* GIVEN DATA

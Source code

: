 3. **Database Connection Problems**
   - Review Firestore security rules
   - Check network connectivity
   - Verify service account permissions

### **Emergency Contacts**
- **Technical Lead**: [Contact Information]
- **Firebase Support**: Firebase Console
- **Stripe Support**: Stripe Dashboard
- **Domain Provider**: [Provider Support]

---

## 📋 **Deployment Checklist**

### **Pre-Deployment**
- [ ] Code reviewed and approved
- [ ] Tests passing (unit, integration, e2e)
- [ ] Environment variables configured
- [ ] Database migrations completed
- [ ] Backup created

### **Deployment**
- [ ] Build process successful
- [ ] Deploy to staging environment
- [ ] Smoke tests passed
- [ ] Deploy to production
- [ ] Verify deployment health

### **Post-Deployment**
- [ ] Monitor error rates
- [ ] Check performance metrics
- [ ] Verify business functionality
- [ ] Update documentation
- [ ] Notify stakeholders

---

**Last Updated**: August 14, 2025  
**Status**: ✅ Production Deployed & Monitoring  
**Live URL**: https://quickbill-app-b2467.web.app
* * *
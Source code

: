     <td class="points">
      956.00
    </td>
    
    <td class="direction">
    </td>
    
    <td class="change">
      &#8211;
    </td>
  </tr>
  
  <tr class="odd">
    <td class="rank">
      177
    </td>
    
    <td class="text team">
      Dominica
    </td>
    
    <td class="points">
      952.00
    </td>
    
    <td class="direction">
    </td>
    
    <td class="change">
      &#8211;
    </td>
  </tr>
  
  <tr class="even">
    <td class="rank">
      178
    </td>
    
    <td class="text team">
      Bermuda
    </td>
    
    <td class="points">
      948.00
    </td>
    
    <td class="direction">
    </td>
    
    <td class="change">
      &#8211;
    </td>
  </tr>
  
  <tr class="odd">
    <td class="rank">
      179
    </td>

* EXERCISE DETAILS
The line above containing "### **Emergency Contacts**", the line containing "- [ ] Tests passing (unit, integration, e2e)", and every line between them are to be transcribed exactly; no other line is wanted.

* ANSWER TO THIS EXERCISE
### **Emergency Contacts**
- **Technical Lead**: [Contact Information]
- **Firebase Support**: Firebase Console
- **Stripe Support**: Stripe Dashboard
- **Domain Provider**: [Provider Support]

---

## 📋 **Deployment Checklist**

### **Pre-Deployment**
- [ ] Code reviewed and approved
- [ ] Tests passing (unit, integration, e2e)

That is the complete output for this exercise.